Adopts Decisions on Themes, Formatting for 2012 Substantive Session

 


Resuming its 2012 organizational session, the Economic and Social Council filled vacancies in 20 of its subsidiary bodies and adopted themes for some items of its upcoming substantive session.  It also postponed until Friday afternoon elections for a member of the Commission on Narcotic Drugs.


In the first order of business, the 54-Member Council elected by acclamation Fernando Arias of Spain as its Vice-President, replacing Juan Pablo de Laiglesia, also of Spain, who recently relinquished his post.

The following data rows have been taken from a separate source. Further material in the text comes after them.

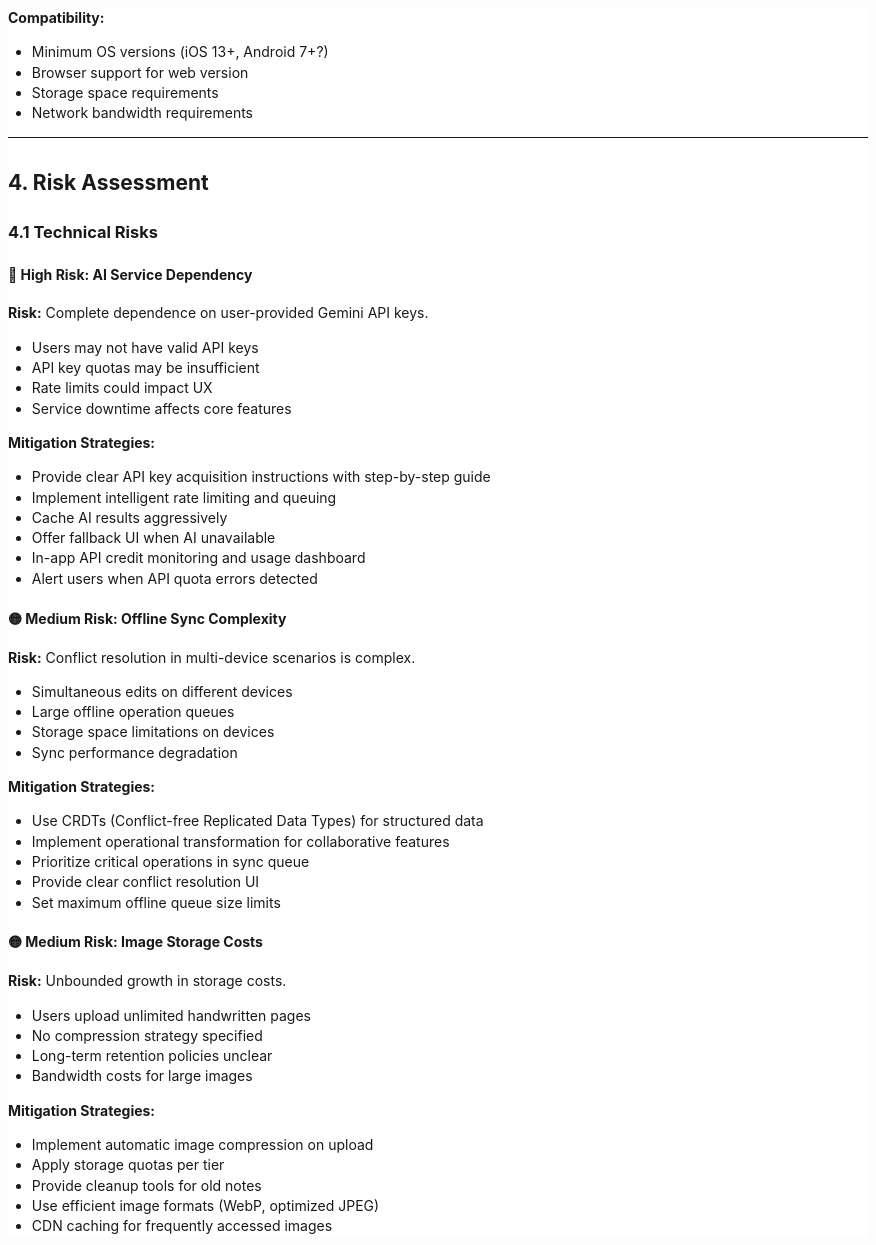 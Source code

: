 **Compatibility:**
- Minimum OS versions (iOS 13+, Android 7+?)
- Browser support for web version
- Storage space requirements
- Network bandwidth requirements

---

## 4. Risk Assessment

### 4.1 Technical Risks

#### 🔴 High Risk: AI Service Dependency
**Risk:** Complete dependence on user-provided Gemini API keys.
- Users may not have valid API keys
- API key quotas may be insufficient
- Rate limits could impact UX
- Service downtime affects core features

**Mitigation Strategies:**
- Provide clear API key acquisition instructions with step-by-step guide
- Implement intelligent rate limiting and queuing
- Cache AI results aggressively
- Offer fallback UI when AI unavailable
- In-app API credit monitoring and usage dashboard
- Alert users when API quota errors detected

#### 🟡 Medium Risk: Offline Sync Complexity
**Risk:** Conflict resolution in multi-device scenarios is complex.
- Simultaneous edits on different devices
- Large offline operation queues
- Storage space limitations on devices
- Sync performance degradation

**Mitigation Strategies:**
- Use CRDTs (Conflict-free Replicated Data Types) for structured data
- Implement operational transformation for collaborative features
- Prioritize critical operations in sync queue
- Provide clear conflict resolution UI
- Set maximum offline queue size limits

#### 🟡 Medium Risk: Image Storage Costs
**Risk:** Unbounded growth in storage costs.
- Users upload unlimited handwritten pages
- No compression strategy specified
- Long-term retention policies unclear
- Bandwidth costs for large images

**Mitigation Strategies:**
- Implement automatic image compression on upload
- Apply storage quotas per tier
- Provide cleanup tools for old notes
- Use efficient image formats (WebP, optimized JPEG)
- CDN caching for frequently accessed images
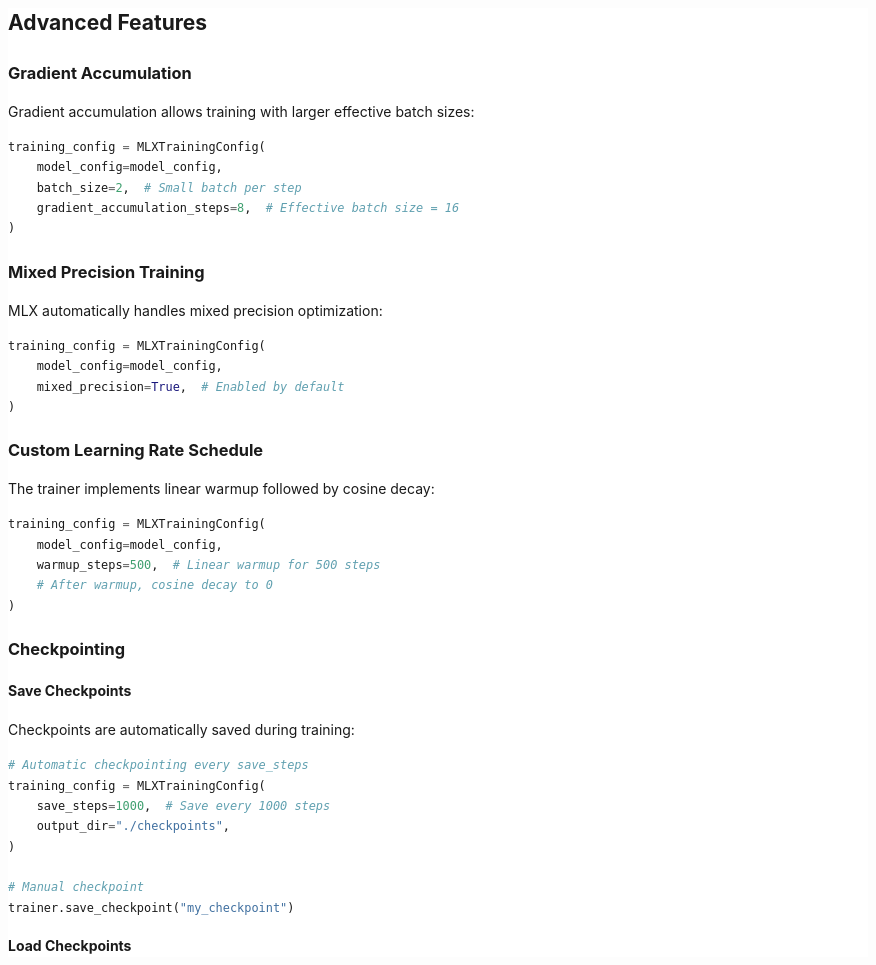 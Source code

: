 ## Advanced Features

### Gradient Accumulation

Gradient accumulation allows training with larger effective batch sizes:

```python
training_config = MLXTrainingConfig(
    model_config=model_config,
    batch_size=2,  # Small batch per step
    gradient_accumulation_steps=8,  # Effective batch size = 16
)
```

### Mixed Precision Training

MLX automatically handles mixed precision optimization:

```python
training_config = MLXTrainingConfig(
    model_config=model_config,
    mixed_precision=True,  # Enabled by default
)
```

### Custom Learning Rate Schedule

The trainer implements linear warmup followed by cosine decay:

```python
training_config = MLXTrainingConfig(
    model_config=model_config,
    warmup_steps=500,  # Linear warmup for 500 steps
    # After warmup, cosine decay to 0
)
```

### Checkpointing

#### Save Checkpoints

Checkpoints are automatically saved during training:

```python
# Automatic checkpointing every save_steps
training_config = MLXTrainingConfig(
    save_steps=1000,  # Save every 1000 steps
    output_dir="./checkpoints",
)

# Manual checkpoint
trainer.save_checkpoint("my_checkpoint")
```

#### Load Checkpoints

The Council then adopted by consensus three draft decisions on themes for its 2012 substantive session.  By way of the first draft, it established “regional perspectives on youth and development” as the theme for its agenda item on regional cooperation.  The second decision set “working in partnership to strengthen coordination of humanitarian assistance in a changing world” as the theme for its humanitarian affairs segment, and decided that two panels would be held in conjunction, including one on “improving capacities for evidence-based humanitarian decision-making” and another on “partnerships for effective humanitarian assistance in support of national, regional and international efforts”.


The third decision established that the title of the event to discuss the transition from relief to development would be “humanitarian needs in the Sahel and the importance of building resilience” and that it would comprise one informal panel discussion on 18 July, with no negotiated outcome.


The Council then turned to the Statistical Commission, electing the following five members, by acclamation, to four-year terms beginning on 1 January 2013:  China and Japan (Asia-Pacific States); Bulgaria (Eastern European States); and Germany and United Kingdom (Western European and other States).  It also elected Barbados and Dominican Republic (Latin American and Caribbean States) by secret ballot for the same term.  In the absence of a third candidate from Western European and other States, the Council decided to postpone the election for the remaining slot for that region for the same term.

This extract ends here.